How can companies prepare?

  1. Diligently Map and Track Data and Implement a Data Retention Schedule. One added complication to the timeline referenced above is that the CPRA includes a 12-month lookback period, which requires that businesses respond to consumer requests based on information collected during the preceding 12 months.  This means that businesses must be prepared to respond to consumer requests based on information collected on or after January 1, 2022.  Under the CPRA, upon the adoption of forthcoming regulations, consumer access requests may require that businesses disclose information beyond the 12-month lookback (but collected on or after January 1, 2022) “unless doing so proves impossible or would involve a disproportionate effort.”  To comply with the CPRA’s scope and the lookback period, businesses will need to actively map and routinely track the data they collect in 2022 and beyond, including any information that they collect, use, or share.
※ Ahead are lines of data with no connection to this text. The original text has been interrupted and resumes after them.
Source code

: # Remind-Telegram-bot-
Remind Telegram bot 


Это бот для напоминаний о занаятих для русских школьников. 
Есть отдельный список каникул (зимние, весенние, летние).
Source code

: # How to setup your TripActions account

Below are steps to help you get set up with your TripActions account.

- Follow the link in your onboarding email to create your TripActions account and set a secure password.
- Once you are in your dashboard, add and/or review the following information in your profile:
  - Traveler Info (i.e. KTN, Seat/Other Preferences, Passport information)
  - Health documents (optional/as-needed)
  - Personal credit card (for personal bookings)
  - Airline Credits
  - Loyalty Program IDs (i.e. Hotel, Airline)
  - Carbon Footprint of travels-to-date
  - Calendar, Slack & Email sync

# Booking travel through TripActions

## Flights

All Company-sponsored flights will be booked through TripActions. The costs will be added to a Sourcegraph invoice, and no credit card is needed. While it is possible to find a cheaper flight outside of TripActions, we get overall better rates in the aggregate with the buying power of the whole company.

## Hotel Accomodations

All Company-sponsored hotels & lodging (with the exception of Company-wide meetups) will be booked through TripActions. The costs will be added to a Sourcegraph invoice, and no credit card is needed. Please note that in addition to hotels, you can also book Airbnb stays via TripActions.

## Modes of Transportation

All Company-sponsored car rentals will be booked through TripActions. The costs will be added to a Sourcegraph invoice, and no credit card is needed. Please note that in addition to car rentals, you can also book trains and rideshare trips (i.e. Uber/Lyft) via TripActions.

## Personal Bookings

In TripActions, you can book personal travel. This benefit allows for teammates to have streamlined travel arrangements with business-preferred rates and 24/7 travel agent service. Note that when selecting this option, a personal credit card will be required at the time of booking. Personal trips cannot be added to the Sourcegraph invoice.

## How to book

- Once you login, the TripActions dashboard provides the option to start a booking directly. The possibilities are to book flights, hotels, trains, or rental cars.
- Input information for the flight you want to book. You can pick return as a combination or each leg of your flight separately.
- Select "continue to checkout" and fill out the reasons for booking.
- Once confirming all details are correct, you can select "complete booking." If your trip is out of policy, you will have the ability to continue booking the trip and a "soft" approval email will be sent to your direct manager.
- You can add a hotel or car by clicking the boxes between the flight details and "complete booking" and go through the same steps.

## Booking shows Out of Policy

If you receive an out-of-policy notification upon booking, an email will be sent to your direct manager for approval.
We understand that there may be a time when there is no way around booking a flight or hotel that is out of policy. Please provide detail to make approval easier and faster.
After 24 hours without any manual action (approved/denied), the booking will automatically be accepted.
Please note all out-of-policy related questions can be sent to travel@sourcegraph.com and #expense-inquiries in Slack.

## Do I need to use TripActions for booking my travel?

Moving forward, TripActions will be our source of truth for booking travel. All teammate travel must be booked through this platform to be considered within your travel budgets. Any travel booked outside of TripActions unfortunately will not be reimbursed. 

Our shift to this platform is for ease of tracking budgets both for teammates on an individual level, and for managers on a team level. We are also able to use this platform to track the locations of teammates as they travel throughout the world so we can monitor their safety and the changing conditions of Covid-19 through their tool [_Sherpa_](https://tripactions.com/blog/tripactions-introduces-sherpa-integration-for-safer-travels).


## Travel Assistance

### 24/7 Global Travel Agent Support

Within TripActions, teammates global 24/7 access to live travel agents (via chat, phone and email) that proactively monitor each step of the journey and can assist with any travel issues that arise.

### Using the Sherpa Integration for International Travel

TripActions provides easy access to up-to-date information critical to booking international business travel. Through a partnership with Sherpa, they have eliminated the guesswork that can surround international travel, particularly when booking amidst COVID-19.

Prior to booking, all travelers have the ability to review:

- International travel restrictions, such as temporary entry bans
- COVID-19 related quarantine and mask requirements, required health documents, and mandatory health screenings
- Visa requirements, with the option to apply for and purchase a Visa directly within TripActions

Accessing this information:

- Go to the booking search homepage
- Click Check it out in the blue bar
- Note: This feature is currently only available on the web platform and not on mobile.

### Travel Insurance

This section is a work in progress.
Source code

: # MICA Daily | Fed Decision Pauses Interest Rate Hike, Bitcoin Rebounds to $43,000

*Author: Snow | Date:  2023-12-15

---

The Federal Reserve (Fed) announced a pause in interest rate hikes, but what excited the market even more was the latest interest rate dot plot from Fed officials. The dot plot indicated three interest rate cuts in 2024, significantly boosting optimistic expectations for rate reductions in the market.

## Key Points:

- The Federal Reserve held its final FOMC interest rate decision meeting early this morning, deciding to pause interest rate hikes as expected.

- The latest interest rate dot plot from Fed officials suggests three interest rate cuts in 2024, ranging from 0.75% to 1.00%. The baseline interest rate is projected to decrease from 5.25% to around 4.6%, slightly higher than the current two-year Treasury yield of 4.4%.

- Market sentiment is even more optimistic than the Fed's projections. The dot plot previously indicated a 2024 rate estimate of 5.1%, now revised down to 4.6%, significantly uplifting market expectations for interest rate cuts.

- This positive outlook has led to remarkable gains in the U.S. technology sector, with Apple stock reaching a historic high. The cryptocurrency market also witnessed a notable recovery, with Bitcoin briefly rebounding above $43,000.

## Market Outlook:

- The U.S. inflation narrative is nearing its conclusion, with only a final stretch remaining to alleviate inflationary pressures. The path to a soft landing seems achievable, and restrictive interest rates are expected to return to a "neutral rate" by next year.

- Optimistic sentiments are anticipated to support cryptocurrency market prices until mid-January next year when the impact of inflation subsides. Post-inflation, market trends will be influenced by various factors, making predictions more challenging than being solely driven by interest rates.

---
In addition, beginning on January 1, 2023, at the point of collection, a business subject to the CCPA will need to disclose the length of time the business intends to retain each category of information it collects from a consumer.  If this is not feasible, the business can disclose the criteria it uses to determine that period.  In order to make such disclosures accurately—and to abide by them — businesses should consider drafting and implementing data retention (and destruction) schedules.  The schedules should cover each category of personal information the business collects from consumers.  This is all the more important as data minimization becomes further enshrined in U.S. laws and regulations.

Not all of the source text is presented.